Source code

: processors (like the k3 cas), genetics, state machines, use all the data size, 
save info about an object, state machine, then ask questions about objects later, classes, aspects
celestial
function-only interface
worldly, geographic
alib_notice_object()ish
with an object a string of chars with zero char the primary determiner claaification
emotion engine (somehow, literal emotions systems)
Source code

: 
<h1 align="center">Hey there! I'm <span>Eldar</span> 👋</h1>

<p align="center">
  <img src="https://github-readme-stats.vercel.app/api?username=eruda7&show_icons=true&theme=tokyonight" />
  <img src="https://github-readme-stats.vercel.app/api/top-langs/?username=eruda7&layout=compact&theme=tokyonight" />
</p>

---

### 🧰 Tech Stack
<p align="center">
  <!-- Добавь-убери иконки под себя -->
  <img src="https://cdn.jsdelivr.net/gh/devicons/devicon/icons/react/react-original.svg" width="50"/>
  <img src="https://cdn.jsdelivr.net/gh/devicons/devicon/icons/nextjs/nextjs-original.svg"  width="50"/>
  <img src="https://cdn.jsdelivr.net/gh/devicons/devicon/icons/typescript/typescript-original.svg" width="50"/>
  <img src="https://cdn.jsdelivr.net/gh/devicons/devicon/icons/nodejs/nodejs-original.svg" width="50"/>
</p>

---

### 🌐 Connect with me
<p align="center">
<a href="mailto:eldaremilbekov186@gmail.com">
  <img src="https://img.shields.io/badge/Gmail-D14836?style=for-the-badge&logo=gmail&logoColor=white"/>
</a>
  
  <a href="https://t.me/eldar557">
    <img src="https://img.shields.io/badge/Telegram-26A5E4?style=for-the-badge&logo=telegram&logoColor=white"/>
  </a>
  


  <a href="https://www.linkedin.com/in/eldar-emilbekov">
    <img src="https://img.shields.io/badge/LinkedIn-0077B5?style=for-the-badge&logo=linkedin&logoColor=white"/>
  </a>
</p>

···

**Prompt:**
Which lines hold the word "with"? Return all of them from the records above.

**Output of the exercise:**
with an object a string of chars with zero char the primary determiner claaification
### 🌐 Connect with me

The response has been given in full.